This exploration has defined several sizable geochemical targets and many anomalies, the best of which is a coincident soil, gossan and EM anomaly at the Halleys prospect, located within a major Ni-Cu-PGE system over a 35km long strike. Definition of such drill targets in such a short period clearly demonstrates the potential of the West Musgrave Region and the ability of Redstone's geological team to effectively and efficiently apply its geological models.

Halleys (part of Blackstone Range Project)

Slimline RC drilling under Halleys gossan outcrop (BSC001 to BSC005) intersected a mineralized zone up to 74m thick, in gabbroic rocks of the Saturn Complex layered intrusion. Significant RC intercepts include:

  • 74m @ 0.29% Cu, 0.08% Ni, and 0.17g/t Pt+Pd+Au (from 6 to 80m, open at depth) with up to 2% disseminated chalcopyrite, including 20m @ 0.56% Cu, 0.14% Ni and 0.32g/t Pt+Pd+Au (BSC003);
  • 9m @ 0.56% Cu, 0.11% Ni and 0.35g/t Pt+Pd+Au (BSC005); and
  • 20m @ 0.56% Cu, 0.14% Ni and 0.32g/t Pt+Pd+Au from 16m (BSC003).

Peak values received in drilling include 1.1% Cu, 0.27% Ni, 1.2g/t Au, and 0.47g/t Pt+Pd+Au.

Results for the first 119 vertical RAB drill holes completed around the periphery of the gossan outcrop at Halleys include:

  • 19m @ 0.21% Cu, 0.08% Ni and 0.13g/t Pt+Pd+Au (BSB0054 open at depth);
  • 28m @ 0.16% Cu, 0.11% Ni and 0.19g/t Pt+Pd+Au (BSB0070 open at depth); and
  • 3m @ 0.20% Cu, 0.20% Ni and 0.49g/t Pt+Pd+Au (BSB0058 open at depth).

The mineralization defined to 70m below surface is open down dip (moderately dipping 20- 40° northeast dip) and down plunge.

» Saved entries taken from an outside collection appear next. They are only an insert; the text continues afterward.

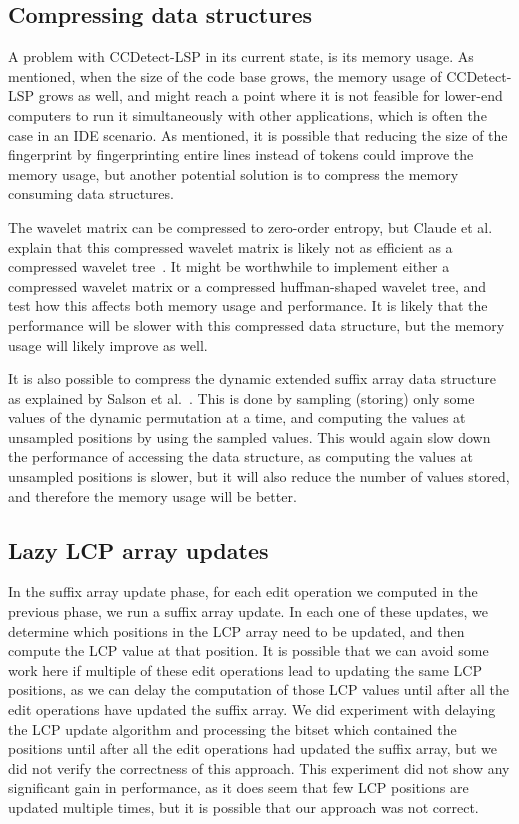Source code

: \subsection*{Compressing data structures}

A problem with CCDetect-LSP in its current state, is its memory usage. As mentioned, when
the size of the code base grows, the memory usage of CCDetect-LSP grows as well, and might
reach a point where it is not feasible for lower-end computers to run it simultaneously
with other applications, which is often the case in an IDE scenario. As mentioned, it is
possible that reducing the size of the fingerprint by fingerprinting entire lines instead
of tokens could improve the memory usage, but another potential solution is to compress
the memory consuming data structures. 

The wavelet matrix can be compressed to zero-order entropy, but Claude et al. explain that
this compressed wavelet matrix is likely not as efficient as a compressed wavelet
tree~\cite{WaveletMatrix}. It might be worthwhile to implement either a compressed wavelet
matrix or a compressed huffman-shaped wavelet tree, and test how this affects both memory
usage and performance. It is likely that the performance will be slower with this
compressed data structure, but the memory usage will likely improve as well.

It is also possible to compress the dynamic extended suffix array data structure as
explained by Salson et al.~\cite{DynamicExtendedSuffixArrays}. This is done by sampling
(storing) only some values of the dynamic permutation at a time, and computing the values
at unsampled positions by using the sampled values. This would again slow down the
performance of accessing the data structure, as computing the values at unsampled
positions is slower, but it will also reduce the number of values stored, and therefore
the memory usage will be better.

\subsection*{Lazy LCP array updates}

In the suffix array update phase, for each edit operation we computed in the previous
phase, we run a suffix array update. In each one of these updates, we determine which
positions in the LCP array need to be updated, and then compute the LCP value at that
position. It is possible that we can avoid some work here if multiple of these edit
operations lead to updating the same LCP positions, as we can delay the computation of
those LCP values until after all the edit operations have updated the suffix array. We did
experiment with delaying the LCP update algorithm and processing the bitset which
contained the positions until after all the edit operations had updated the suffix array,
but we did not verify the correctness of this approach. This experiment did not show any
significant gain in performance, as it does seem that few LCP positions are updated
multiple times, but it is possible that our approach was not correct.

Geological interpretation, drilling and geochemical results have highlighted a pipe-like geometry to the mineralized body with a diameter of approximately 450m, and a true thickness of up to 250m. Significantly, RAB drilling has intersected higher grade nickel and Pt-Pd-Au at the bottom hole BSB0058, demonstrating the potential for higher grade nickel-PGEs at depth.

Drilling 400m to the northwest, into EM anomalies along strike of the Halleys outcrop, has intersected barren clay, with fresh bedrock intersected at 75m down hole. The EM anomalies represents deep weathering which may relate to preferential weathering of sulphide mineralization, but deeper RC or diamond drilling is required to test the 3D geometry of the mineralization.

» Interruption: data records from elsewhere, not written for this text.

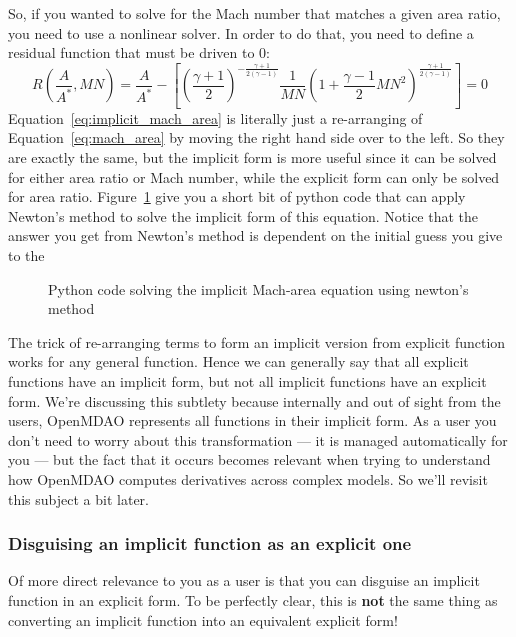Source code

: \documentclass[conf]{new-aiaa}
\begin{document}
So, if you wanted to solve for the Mach number that matches a given area ratio, you need to use a nonlinear solver. 
In order to do that, you need to define a residual function that must be driven to 0: 
\begin{equation}
    R(\frac{A}{A^*}, MN) = \frac{A}{A^*} - \left[ \left(\frac{\gamma+1}{2}\right)^{-\frac{\gamma+1}{2(\gamma-1)}} 
                    \frac{1}{MN} 
                    \left( 1 + \frac{\gamma-1}{2}MN^2 \right)^{\frac{\gamma+1}{2(\gamma-1)}}\right] = 0
                    \label{eq:implicit_mach_area}
\end{equation}
Equation~\eqref{eq:implicit_mach_area} is literally just a re-arranging of Equation~\eqref{eq:mach_area} by moving the right hand side over to the left. 
So they are exactly the same, but the implicit form is more useful since it can be solved for either area ratio or Mach number, while the explicit form can only be solved for area ratio. 
Figure~\ref{fig:mach-area-implicit} give you a short bit of python code that can apply Newton's method to solve the implicit form of this equation. 
Notice that the answer you get from Newton's method is dependent on the initial guess you give to the
\begin{figure}[H]
    \centering
    
    \caption{Python code solving the implicit Mach-area equation using newton's method}
    \label{fig:mach-area-implicit}
\end{figure}

The trick of re-arranging terms to form an implicit version from explicit function works for any general function.
Hence we can generally say that all explicit functions have an implicit form, but not all implicit functions have an explicit form. 
We're discussing this subtlety because internally and out of sight from the users, OpenMDAO represents all functions in their implicit form. 
As a user you don't need to worry about this transformation --- it is managed automatically for you --- but the fact that it occurs becomes relevant when trying to understand how OpenMDAO computes derivatives across complex models.  
So we'll revisit this subject a bit later. 


\subsubsection*{Disguising an implicit function as an explicit one}
Of more direct relevance to you as a user is that you can disguise an implicit function in an explicit form. 
To be perfectly clear, this is \textbf{not} the same thing as converting an implicit function into an equivalent explicit form! 
\end{document}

Drilling at Titan has intersected thick sequences of copper and PGE anomalous gabbro, with results of up to 0.2% Cu from shallow RAB drill holes. Two RAB traverses to the north east of the Saturn Intrusion (1.6km apart) were conducted at Helena. The eastern line yielded a peak intercept in the bottom of a 4m hole, of 1m @ 0.18% Cu, 0.08%Ni and 0.11% Zn (BSB0457 – 3 to 4m) hosted in gabbro. PGE results are not yet available. This is extremely anomalous and further evaluation work and follow-up drilling will be conducted.

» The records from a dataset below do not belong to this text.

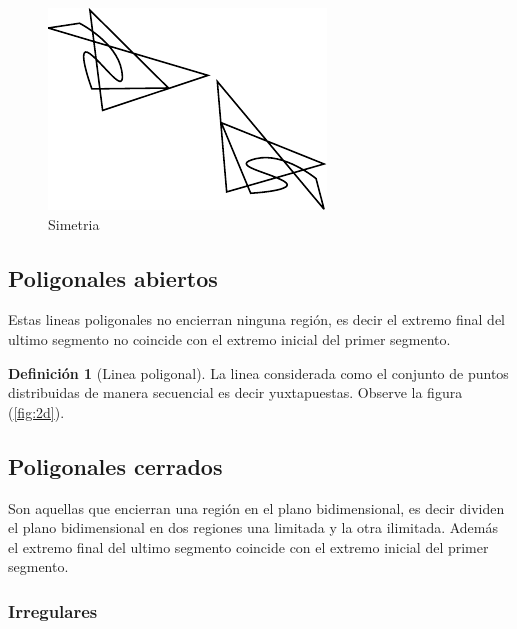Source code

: \documentclass[16pt,]{krantz}
\theoremstyle{definition}
\newtheorem{definition}{Definición}[chapter]
\theoremstyle{definition}
\theoremstyle{definition}
\theoremstyle{definition}
\theoremstyle{remark}
\begin{document}
\begin{figure}[!ht]

{\centering \includegraphics{simetria} 

}

\caption{Simetria}\label{fig:simetria}
\end{figure}

\hypertarget{poligonales-abiertos}{%
\subsection{Poligonales abiertos}\label{poligonales-abiertos}}

Estas lineas poligonales no encierran ninguna región, es decir el extremo final del ultimo segmento no coincide con el extremo inicial del primer segmento.

\begin{definition}[Linea poligonal]
\protect\hypertarget{def:poligono}{}{\label{def:poligono} {} }La linea considerada como el conjunto de puntos distribuidas de manera secuencial es decir yuxtapuestas. Observe la figura (\ref{fig:2d}).
\end{definition}

\hypertarget{poligonales-cerrados}{%
\subsection{Poligonales cerrados}\label{poligonales-cerrados}}

Son aquellas que encierran una región en el plano bidimensional, es decir dividen el plano bidimensional en dos regiones una limitada y la otra ilimitada. Además el extremo final del ultimo segmento coincide con el extremo inicial del primer segmento.

\hypertarget{irregulares}{%
\subsubsection{Irregulares}\label{irregulares}}
\end{document}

The results confirm Redstone's geological model that massive volumes of sulphide are present in the Saturn Complex and that the district is highly prospective for world-class Ni-Cu-PGE and PGE deposits. The copper-PGE mineralization so far drilled is likely to be only a small part of a much larger system nearby. RAB drilling of a 9.5km PGE geochemical anomaly has confirmed a 2.5km anomaly, which is open to the northwest and demonstrates the PGE reef potential of the entire Saturn Complex.

Extensive deeper drilling is planned for the remainder of this year to follow up the thick intercepts of mineralization, in order to test the down-dip and down-plunge position at Halleys and the Saturn Complex margin to the northwest for copper-PGE, nickel and PGE reef mineralization.

Apollo (part of Discovery Metals Ltd Project)

A significant new anomaly has been highlighted at Apollo on the Discovery Metals Ltd Joint Venture. Geochemical sampling using a handheld XRF Niton® highlighted peak rock chip values of 0.12% Cu and 80ppm As from a 1.2km long copper anomaly up to 200m wide at >300ppm Cu. This is one of the largest and highest tenor copper anomalies thus far defined on Redstone's ground in the Musgrave Block.

Mt Muir Project

Exploratory work on the Mt Muir project has defined five separate geochemical targets, some of which have recently been tested with broad spaced RAB drilling. Much of the project still requires first pass geochemical exploration. Based on mapping by Redstone, the area is proven to contain thick sequences of Giles Complex (prospective for Ni-Cu-PGE) and granites potentially prospective for IOCG type deposits. Highlights include:

  • A coincident PGE and gold anomaly in the west of the project with peak surface geochemical assays of 1g/t gold and 25ppb PGE;
  • Strong PGE anomalism of up to 70ppb PGE located during 1.6km x 400m spaced surface geochemical sampling; and
  • Multiple low order Ni-Cu-PGE anomalies associated with gabbroic host rocks.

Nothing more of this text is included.